Upon which Mary, with some confusion, murmured something about the curate, and felt for the first time as if she had been indifferent to the education of her boy.

“The curate!” said Mr. Ochterlony; and he gave a little shrug of his shoulders, as if that was a very poor security for Hugh’s scholarship.

“He has done very well with all his pupils,” said Mary, “and Mr. Cramer, to whom Islay is going, was very much satisfied – ”

“I forgot where Islay was going?” said Mr. Ochterlony, inquiringly.

“Mr. Cramer lives near Kendal,” said Mary; “he was very highly recommended; and we thought the boy could come home for Sunday – ”

Mr. Ochterlony shook his head, though still in a patronizing and friendly way. “I am not sure that it is good to choose a tutor because the boy can come home on Sunday,” he said, “nor send them to the curate that you may keep them with yourself. I know it is the way with ladies; but it would have been better, I think, to have sent them to school.”

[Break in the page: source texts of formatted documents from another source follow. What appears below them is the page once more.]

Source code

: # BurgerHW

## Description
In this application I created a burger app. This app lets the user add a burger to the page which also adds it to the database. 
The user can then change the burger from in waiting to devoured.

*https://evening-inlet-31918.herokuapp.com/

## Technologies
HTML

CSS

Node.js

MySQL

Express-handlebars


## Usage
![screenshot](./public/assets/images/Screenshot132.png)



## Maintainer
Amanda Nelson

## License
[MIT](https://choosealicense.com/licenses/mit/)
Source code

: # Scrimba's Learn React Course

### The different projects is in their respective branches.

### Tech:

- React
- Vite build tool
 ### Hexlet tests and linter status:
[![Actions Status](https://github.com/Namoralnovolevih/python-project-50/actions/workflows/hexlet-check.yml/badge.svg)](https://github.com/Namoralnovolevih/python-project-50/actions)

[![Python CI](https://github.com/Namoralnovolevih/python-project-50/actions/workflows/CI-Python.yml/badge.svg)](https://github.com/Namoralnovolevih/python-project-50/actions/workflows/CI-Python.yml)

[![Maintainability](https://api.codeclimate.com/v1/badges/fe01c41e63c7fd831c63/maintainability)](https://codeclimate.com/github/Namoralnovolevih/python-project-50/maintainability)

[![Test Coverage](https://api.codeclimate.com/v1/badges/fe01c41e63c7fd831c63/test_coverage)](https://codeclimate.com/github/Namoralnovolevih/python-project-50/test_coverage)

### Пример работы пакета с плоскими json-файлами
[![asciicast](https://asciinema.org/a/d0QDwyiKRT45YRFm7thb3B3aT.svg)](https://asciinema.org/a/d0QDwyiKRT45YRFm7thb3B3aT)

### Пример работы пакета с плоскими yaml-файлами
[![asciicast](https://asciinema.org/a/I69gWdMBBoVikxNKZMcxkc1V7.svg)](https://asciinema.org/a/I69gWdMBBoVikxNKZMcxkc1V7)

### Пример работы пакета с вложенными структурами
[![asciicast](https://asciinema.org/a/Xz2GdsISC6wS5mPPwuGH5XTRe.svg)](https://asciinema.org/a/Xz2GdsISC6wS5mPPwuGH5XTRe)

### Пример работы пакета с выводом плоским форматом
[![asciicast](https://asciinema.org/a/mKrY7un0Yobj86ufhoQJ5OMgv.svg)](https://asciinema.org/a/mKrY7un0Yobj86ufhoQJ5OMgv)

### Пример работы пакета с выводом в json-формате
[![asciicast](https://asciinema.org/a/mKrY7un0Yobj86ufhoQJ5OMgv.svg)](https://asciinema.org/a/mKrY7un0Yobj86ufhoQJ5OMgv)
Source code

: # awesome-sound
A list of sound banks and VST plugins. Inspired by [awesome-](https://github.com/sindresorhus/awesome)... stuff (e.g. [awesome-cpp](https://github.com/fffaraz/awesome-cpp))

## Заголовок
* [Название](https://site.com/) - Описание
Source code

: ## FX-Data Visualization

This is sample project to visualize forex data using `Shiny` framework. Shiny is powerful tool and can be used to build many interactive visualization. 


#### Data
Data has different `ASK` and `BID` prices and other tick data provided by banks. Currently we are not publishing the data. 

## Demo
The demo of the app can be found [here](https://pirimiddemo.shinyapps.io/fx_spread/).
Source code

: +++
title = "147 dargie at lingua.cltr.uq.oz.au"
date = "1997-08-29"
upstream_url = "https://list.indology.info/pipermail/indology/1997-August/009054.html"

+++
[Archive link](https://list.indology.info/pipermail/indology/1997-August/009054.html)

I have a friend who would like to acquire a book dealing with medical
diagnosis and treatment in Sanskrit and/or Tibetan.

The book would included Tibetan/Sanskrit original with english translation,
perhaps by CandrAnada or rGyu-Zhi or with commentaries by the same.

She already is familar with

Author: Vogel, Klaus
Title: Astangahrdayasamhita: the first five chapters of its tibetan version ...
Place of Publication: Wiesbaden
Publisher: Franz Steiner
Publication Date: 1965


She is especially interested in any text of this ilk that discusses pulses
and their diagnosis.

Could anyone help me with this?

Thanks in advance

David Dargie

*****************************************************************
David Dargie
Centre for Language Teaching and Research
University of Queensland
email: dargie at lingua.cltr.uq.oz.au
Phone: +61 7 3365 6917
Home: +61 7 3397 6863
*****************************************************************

Mrs. Ochterlony was confounded by this verdict against her. All at once her eyes seemed to be opened, and she saw herself a selfish mother keeping her boys at her own apron-strings. She had not time to think of such poor arguments in her favour as want of means, or her own perfectly good intentions. She was silent, struck dumb by this unthought-of condemnation; but just then a champion she had not thought of appeared in her defence.

“Mr. Small did very well for Hugh,” said a voice at the window; “he is a very good tutor so far as he goes. He did very well for Hugh – and Islay too,” said the new-comer, who came in at the window as he spoke with a bundle of books under his arm. The interruption was so unexpected that Mr. Ochterlony, being quite unused to the easy entrance of strangers at the window, and into the conversation, started up alarmed and a little angry. But, after all, there was nothing to be angry about.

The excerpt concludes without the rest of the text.